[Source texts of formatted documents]
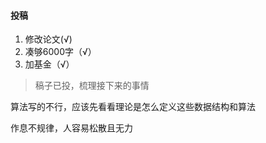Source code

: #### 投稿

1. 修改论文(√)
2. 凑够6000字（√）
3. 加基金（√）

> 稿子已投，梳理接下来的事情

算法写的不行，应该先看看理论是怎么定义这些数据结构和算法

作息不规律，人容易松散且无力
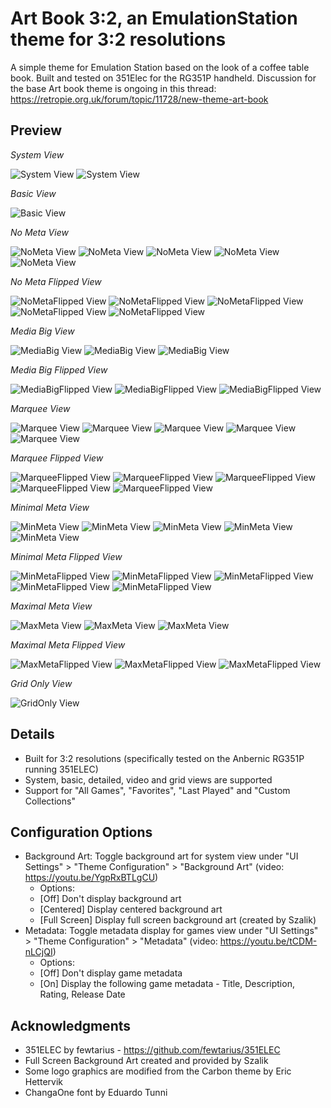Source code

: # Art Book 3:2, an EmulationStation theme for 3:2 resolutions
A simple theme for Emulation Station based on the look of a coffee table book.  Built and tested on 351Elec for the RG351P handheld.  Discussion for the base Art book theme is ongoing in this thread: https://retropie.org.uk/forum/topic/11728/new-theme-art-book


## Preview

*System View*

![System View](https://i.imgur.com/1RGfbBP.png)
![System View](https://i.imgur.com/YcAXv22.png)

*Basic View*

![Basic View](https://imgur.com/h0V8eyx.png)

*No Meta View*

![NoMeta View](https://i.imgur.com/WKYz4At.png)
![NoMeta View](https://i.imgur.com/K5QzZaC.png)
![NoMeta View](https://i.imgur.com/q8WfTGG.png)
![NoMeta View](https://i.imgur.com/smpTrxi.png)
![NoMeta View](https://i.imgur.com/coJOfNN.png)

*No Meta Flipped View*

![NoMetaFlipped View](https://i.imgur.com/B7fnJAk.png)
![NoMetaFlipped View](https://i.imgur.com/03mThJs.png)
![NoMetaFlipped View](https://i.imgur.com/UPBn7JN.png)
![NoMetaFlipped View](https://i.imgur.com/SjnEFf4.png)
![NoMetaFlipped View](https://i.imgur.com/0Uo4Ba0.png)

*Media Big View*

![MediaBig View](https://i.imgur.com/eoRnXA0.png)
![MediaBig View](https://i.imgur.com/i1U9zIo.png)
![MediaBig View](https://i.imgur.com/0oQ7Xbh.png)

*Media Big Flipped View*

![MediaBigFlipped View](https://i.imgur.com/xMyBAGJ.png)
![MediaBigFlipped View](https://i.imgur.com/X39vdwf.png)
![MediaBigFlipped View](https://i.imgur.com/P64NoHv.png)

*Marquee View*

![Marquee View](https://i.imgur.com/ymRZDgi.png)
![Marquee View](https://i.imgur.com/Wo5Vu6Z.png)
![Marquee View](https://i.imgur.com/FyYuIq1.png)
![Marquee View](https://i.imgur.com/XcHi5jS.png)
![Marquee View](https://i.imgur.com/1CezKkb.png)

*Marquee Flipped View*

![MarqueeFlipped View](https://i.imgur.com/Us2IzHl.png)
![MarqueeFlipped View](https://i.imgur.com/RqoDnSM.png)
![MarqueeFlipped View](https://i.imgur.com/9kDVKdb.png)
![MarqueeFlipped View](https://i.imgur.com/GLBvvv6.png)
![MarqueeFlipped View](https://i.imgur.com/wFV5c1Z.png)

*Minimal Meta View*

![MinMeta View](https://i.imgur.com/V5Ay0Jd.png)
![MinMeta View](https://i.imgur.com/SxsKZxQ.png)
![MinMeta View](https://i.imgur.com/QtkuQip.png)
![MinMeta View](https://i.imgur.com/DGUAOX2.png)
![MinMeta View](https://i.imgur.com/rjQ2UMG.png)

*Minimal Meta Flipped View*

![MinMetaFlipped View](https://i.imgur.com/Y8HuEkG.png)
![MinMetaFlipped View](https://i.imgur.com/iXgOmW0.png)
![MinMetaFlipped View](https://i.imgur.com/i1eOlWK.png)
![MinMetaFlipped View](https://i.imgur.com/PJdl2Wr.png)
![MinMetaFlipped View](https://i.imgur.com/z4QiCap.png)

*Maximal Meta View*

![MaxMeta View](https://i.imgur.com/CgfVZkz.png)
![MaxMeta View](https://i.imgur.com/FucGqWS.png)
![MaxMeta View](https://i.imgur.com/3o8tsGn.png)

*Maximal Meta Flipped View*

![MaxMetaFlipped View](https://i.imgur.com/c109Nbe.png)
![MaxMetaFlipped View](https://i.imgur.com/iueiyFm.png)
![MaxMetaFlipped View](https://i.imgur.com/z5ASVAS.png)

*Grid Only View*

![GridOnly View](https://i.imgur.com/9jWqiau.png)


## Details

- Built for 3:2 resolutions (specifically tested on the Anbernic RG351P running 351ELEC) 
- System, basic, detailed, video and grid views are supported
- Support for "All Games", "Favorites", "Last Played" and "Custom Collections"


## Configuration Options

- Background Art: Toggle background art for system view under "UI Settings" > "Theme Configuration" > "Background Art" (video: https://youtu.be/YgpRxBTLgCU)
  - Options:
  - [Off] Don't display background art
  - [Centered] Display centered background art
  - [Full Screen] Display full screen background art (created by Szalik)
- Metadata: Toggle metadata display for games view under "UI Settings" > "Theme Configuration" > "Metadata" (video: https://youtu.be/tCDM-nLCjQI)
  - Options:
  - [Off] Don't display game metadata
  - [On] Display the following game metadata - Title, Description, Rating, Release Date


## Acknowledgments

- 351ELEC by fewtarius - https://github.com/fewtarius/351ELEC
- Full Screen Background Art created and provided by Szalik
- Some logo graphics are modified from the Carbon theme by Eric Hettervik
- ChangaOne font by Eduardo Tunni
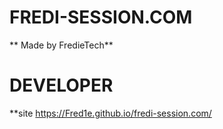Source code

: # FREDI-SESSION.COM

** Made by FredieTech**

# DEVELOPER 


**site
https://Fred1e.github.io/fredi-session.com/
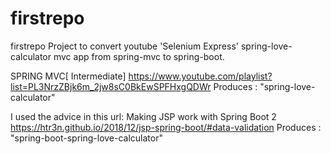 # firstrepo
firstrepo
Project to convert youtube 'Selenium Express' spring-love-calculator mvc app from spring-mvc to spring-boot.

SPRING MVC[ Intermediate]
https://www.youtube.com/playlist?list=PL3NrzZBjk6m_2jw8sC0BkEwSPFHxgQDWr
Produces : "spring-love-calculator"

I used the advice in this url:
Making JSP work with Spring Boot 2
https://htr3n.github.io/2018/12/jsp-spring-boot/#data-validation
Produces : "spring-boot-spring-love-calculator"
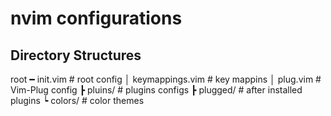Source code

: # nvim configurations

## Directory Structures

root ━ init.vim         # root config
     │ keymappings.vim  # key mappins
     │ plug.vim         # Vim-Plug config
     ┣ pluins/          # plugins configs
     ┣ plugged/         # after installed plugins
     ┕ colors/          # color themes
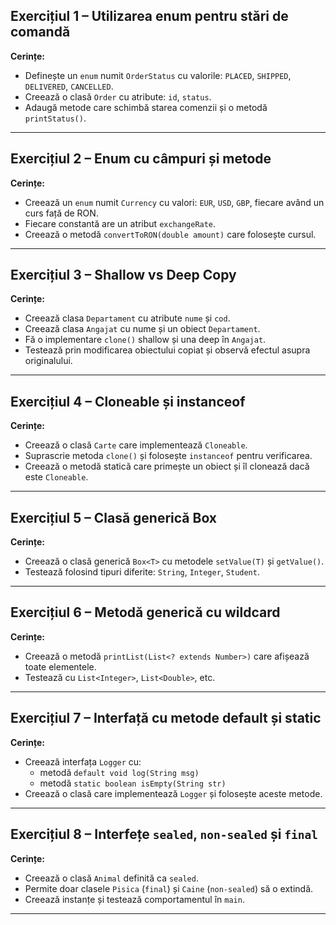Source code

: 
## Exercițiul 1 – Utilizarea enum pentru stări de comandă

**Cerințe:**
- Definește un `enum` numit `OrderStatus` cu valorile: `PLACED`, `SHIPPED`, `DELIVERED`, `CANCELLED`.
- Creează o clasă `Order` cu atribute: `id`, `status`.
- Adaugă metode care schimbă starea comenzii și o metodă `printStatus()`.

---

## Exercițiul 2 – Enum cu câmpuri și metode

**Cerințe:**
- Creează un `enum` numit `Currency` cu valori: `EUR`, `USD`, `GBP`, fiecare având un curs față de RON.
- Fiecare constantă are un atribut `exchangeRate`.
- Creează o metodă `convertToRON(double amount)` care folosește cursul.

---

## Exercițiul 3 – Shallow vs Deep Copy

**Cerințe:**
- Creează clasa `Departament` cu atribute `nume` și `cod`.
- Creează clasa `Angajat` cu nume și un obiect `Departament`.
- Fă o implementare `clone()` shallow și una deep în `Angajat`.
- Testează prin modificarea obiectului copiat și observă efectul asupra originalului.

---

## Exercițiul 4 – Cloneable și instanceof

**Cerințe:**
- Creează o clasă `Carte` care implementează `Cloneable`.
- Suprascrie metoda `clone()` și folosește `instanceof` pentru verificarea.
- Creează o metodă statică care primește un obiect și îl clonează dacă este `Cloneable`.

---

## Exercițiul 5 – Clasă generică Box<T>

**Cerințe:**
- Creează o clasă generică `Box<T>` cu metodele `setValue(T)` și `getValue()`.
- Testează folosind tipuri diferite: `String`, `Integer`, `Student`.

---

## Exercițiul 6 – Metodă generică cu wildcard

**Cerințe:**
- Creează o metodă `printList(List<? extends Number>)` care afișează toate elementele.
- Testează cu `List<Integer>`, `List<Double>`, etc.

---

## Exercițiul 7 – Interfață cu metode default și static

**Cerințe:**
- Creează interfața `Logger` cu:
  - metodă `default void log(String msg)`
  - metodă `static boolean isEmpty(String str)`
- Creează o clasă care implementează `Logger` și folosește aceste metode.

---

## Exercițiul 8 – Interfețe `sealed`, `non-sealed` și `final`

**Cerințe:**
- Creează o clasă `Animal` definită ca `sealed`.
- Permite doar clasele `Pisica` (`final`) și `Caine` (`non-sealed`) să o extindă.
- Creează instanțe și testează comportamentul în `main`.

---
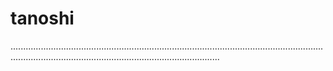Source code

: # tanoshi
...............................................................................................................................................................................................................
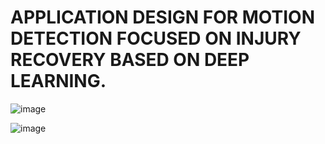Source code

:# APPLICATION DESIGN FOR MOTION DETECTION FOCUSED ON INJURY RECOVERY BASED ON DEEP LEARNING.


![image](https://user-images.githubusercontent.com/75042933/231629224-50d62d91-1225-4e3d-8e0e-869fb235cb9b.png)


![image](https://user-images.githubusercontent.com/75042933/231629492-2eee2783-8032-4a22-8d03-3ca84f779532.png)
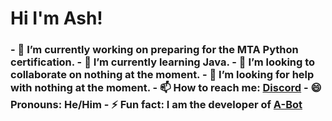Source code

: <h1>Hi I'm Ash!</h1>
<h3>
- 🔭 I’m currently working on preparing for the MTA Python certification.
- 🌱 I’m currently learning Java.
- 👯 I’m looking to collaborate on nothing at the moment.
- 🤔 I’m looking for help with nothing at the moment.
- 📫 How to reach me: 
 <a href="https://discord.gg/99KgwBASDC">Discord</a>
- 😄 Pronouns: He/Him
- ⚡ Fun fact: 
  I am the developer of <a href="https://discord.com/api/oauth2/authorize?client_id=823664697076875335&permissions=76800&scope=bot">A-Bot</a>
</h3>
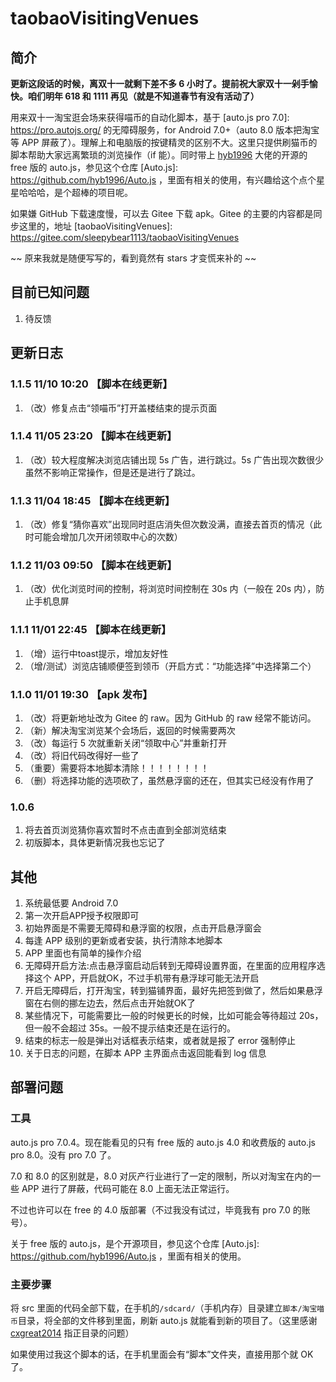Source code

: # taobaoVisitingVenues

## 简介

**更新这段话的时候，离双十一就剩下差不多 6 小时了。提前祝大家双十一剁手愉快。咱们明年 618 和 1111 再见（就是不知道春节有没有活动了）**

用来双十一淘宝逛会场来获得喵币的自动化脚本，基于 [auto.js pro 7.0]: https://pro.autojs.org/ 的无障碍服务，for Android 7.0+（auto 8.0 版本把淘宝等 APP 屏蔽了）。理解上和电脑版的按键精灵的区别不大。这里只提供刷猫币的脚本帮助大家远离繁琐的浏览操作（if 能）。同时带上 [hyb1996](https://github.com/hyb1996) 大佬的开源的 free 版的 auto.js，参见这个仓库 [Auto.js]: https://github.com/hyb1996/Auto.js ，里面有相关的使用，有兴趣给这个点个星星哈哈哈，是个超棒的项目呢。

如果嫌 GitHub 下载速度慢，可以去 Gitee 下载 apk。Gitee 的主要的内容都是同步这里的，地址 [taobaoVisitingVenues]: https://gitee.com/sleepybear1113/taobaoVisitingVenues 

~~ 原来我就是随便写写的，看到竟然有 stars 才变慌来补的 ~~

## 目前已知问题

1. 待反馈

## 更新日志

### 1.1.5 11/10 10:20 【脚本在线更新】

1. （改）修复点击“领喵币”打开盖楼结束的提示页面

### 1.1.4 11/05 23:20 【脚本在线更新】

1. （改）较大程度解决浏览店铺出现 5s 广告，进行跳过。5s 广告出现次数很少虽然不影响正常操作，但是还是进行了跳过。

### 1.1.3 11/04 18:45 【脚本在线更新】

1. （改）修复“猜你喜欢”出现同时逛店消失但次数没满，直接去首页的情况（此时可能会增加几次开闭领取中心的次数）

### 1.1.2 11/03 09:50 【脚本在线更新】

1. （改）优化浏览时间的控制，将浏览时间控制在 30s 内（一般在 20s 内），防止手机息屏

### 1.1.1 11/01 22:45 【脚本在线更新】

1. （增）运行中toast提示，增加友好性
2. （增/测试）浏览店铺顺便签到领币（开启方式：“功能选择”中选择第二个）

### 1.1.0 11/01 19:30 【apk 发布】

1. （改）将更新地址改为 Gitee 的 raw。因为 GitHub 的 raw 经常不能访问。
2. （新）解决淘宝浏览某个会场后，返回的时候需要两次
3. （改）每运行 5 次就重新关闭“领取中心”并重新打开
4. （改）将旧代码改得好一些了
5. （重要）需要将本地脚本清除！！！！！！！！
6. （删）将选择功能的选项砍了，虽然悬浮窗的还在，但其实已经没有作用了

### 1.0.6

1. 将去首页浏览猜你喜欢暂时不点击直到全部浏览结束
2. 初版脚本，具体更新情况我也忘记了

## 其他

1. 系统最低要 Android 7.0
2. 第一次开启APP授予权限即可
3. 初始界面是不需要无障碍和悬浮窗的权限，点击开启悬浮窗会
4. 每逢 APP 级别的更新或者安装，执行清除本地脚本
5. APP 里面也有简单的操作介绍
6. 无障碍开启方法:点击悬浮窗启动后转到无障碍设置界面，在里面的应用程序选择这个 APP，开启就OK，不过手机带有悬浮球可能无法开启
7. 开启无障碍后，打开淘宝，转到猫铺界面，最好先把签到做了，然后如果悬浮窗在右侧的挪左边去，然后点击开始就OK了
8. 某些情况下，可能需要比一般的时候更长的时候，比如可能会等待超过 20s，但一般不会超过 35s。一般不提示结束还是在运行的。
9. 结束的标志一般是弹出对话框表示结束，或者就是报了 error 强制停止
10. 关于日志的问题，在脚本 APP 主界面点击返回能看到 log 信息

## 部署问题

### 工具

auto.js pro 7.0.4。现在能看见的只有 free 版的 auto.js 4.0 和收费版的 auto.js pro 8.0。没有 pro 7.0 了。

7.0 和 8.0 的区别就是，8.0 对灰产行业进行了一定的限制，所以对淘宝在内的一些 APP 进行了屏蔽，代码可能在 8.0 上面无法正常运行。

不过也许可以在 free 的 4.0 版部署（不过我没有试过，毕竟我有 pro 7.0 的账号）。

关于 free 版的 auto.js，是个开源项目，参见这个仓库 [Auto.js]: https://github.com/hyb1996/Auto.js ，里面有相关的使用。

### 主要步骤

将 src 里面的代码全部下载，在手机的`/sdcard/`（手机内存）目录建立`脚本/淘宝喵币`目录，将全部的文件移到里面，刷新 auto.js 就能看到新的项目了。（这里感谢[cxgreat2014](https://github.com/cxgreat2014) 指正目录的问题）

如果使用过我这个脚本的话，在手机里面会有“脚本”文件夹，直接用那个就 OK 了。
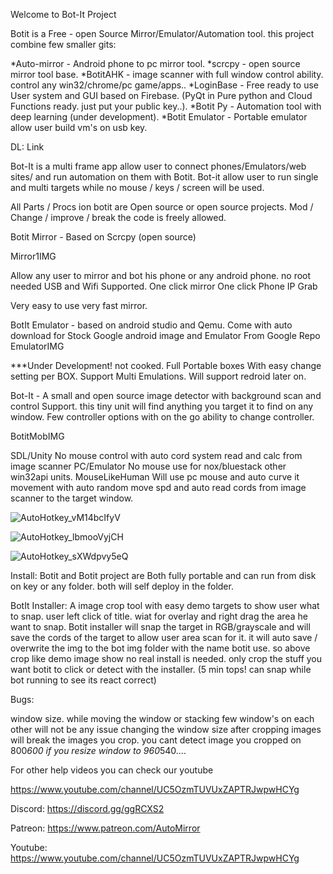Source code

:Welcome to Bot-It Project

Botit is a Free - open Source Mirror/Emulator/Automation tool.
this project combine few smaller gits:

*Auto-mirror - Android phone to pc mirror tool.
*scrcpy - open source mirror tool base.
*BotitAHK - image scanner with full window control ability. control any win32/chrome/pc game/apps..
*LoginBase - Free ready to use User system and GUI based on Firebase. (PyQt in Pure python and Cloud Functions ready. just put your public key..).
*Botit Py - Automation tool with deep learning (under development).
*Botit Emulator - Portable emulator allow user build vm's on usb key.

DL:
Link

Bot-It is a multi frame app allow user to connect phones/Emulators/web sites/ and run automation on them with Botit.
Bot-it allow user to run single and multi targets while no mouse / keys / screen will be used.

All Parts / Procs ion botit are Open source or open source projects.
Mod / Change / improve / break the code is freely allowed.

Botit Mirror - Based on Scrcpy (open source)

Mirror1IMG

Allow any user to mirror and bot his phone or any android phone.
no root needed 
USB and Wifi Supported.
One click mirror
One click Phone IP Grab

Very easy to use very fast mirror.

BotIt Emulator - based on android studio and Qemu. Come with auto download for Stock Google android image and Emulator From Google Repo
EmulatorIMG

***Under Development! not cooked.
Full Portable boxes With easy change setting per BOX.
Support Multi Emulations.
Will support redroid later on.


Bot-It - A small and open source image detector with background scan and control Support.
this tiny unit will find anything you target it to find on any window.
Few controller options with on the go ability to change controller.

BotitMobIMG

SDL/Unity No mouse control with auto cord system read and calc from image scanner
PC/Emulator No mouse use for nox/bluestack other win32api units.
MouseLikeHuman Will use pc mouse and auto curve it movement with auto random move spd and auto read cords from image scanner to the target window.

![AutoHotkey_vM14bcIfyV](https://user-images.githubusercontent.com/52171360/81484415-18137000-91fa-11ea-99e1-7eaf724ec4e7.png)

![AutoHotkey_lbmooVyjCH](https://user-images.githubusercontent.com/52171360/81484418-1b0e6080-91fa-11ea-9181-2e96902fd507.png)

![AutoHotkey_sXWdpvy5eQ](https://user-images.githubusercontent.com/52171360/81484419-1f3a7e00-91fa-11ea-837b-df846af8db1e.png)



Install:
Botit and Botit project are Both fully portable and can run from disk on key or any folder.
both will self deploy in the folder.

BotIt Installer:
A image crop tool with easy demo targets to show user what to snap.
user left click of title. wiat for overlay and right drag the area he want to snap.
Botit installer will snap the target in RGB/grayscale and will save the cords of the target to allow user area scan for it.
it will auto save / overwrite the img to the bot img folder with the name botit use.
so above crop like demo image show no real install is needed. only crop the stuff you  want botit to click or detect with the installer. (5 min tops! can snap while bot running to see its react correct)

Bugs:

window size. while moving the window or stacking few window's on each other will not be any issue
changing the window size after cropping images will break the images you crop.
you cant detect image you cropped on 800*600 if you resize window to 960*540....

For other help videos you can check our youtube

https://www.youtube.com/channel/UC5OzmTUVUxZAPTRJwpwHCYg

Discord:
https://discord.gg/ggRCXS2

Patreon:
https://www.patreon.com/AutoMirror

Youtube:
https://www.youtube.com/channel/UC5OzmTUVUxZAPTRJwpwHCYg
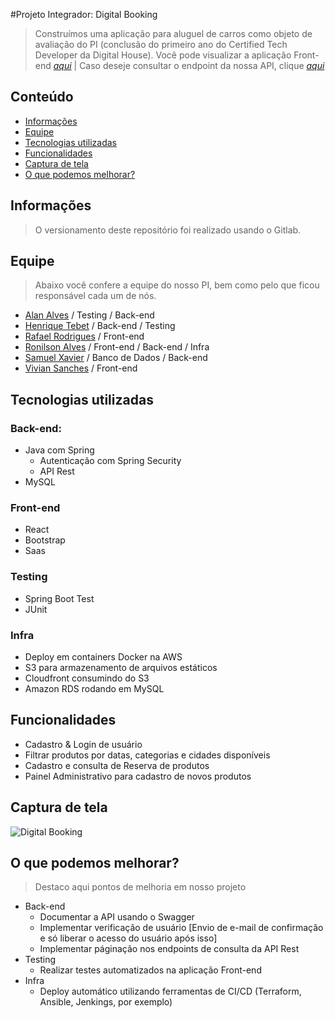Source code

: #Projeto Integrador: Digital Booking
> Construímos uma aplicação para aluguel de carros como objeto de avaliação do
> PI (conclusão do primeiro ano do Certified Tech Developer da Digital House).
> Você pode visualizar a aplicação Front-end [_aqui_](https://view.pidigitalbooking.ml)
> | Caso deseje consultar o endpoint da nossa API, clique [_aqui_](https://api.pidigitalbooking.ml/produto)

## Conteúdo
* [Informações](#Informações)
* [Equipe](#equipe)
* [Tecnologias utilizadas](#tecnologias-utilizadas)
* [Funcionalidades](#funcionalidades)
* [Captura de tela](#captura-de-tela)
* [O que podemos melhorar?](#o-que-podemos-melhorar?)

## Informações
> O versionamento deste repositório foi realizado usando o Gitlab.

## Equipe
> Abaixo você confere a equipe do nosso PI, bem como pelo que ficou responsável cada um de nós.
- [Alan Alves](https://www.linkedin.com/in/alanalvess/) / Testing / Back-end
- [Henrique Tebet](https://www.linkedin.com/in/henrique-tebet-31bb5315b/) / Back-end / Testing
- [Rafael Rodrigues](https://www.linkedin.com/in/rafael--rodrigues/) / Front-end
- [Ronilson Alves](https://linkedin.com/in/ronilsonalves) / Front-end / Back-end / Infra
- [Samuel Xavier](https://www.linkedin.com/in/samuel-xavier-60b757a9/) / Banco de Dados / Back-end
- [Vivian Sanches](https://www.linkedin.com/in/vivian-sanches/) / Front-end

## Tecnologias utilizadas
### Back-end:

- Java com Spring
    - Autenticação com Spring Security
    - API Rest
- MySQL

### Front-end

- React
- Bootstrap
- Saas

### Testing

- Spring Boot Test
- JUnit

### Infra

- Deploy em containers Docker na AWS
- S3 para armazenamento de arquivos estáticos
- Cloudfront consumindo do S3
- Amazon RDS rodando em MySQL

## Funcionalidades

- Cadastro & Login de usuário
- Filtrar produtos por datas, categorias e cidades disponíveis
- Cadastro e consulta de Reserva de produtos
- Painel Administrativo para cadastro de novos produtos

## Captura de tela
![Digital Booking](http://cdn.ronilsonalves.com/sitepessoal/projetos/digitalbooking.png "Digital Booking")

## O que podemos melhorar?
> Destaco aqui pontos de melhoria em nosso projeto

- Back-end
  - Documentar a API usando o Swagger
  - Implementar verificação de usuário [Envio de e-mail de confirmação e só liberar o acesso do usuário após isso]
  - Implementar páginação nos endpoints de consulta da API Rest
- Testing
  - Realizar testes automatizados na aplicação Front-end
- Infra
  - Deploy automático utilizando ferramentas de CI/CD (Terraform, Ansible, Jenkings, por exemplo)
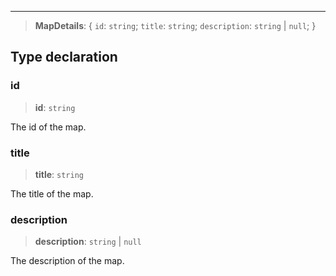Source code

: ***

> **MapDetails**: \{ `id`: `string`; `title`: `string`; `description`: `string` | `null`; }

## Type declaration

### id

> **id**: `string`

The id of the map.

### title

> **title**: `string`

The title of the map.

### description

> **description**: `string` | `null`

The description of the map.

Prompt:
Take the records above and return, word for word, only the lines that fall from the line with "- Creează o metodă statică" to the line with "- Permite doar", both of them included.

Result of this task:
- Creează o metodă statică care primește un obiect și îl clonează dacă este `Cloneable`.

---

## Exercițiul 5 – Clasă generică Box<T>

**Cerințe:**
- Creează o clasă generică `Box<T>` cu metodele `setValue(T)` și `getValue()`.
- Testează folosind tipuri diferite: `String`, `Integer`, `Student`.

---

## Exercițiul 6 – Metodă generică cu wildcard

**Cerințe:**
- Creează o metodă `printList(List<? extends Number>)` care afișează toate elementele.
- Testează cu `List<Integer>`, `List<Double>`, etc.

---

## Exercițiul 7 – Interfață cu metode default și static

**Cerințe:**
- Creează interfața `Logger` cu:
  - metodă `default void log(String msg)`
  - metodă `static boolean isEmpty(String str)`
- Creează o clasă care implementează `Logger` și folosește aceste metode.

---

## Exercițiul 8 – Interfețe `sealed`, `non-sealed` și `final`

**Cerințe:**
- Creează o clasă `Animal` definită ca `sealed`.
- Permite doar clasele `Pisica` (`final`) și `Caine` (`non-sealed`) să o extindă.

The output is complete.